I think Judge Nichols is wrong. I wrote here last fall about why I believe the obstruction of Congress charge does apply to the conduct of the Capitol rioters. Ten other district court judges, faced with similar motions, have ruled that the statute does apply – you can find a list here. Nichols is really out there on his own.

Nevertheless, the decision does cast a shadow over the more than 200 cases where the obstruction charge has been filed. The Proud Boys and Oath Keepers indictments discussed above include that charge. Reffitt was just convicted of it, and James pleaded guilty to it. Some defendants may now be reluctant to plead to the charge if there are doubts about its legal validity.

I see this as a speed bump for DOJ, not a major roadblock. This legal issue was always destined to be decided by the D.C. Circuit, and potentially even by the Supreme Court. DOJ will probably pursue an immediate appeal of Nichols’ order, hoping to get a relatively quick decision from the Circuit court. But in the meantime, given the overwhelming approval of the charge by every other judge to look at the issue, I expect DOJ will continue to pursue it in appropriate cases.

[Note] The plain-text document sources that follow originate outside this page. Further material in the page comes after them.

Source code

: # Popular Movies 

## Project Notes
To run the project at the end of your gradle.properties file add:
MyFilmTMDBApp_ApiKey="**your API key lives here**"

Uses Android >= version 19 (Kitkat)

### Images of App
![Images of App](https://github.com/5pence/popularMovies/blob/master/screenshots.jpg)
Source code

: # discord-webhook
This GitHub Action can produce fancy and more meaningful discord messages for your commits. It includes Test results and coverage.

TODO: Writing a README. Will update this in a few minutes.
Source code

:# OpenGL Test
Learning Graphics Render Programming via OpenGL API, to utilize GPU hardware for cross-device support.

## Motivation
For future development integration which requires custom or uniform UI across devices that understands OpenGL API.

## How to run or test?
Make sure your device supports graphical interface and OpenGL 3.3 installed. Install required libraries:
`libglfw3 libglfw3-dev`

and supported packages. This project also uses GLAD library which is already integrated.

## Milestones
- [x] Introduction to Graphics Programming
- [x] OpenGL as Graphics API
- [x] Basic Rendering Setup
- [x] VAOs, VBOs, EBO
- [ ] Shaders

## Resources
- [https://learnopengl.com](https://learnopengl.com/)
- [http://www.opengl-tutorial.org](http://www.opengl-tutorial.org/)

Members of the House Select Committee

The Congressional Investigation

The investigation of January 6 by the House Select Committee is churning along. They have hired a number of former federal prosecutors and appear to be conducting a thorough and painstaking investigation. The Committee has spoken to nearly 600 witnesses and has gathered a huge amount of evidence. They have announced plans to hold public hearings in the near future. They are continuing their efforts to gather information from very high-level people close to Trump, including his family members and senior staff.

In contrast to the DOJ criminal investigation, the House Committee is free to make its findings public. It already has released some information, such as the text messages to Trump during the riot from his family, Fox News hosts, and members of Congress, all pleading with Trump to call it off, and the draft of a proposed executive order (never signed) directing the department of defense to seize voting machines in key states. The Committee reports and hearings ultimately will provide the most detailed public findings to date about January 6 and what caused it.

Allegations Regarding John Eastman

The Committee made headlines recently based on allegations it made in litigation with former Trump attorney John Eastman. Eastman was the architect of the universally-discredited theory that on January 6 vice president Mike Pence could simply reject the electoral votes of certain states that Joe Biden won and declare Trump the winner. He was one of the Trump advisors who occupied the “war room” at the Willard Hotel in early January. The House Committee subpoenaed Eastman’s emails and he has withheld thousands of them, claiming they are protected by attorney-client privilege because he was acting as Trump’s lawyer.

In a federal court filing last week in California (where Eastman lives), attorneys for the Committee argued the emails are not protected. One of their arguments rests on the rule that communications with an attorney are not privileged if made in furtherance of a crime or fraud. They allege that Trump was communicating with Eastman in order to help Trump commit at least two federal felonies: conspiracy to defraud the United States and obstruction of a Congressional proceeding.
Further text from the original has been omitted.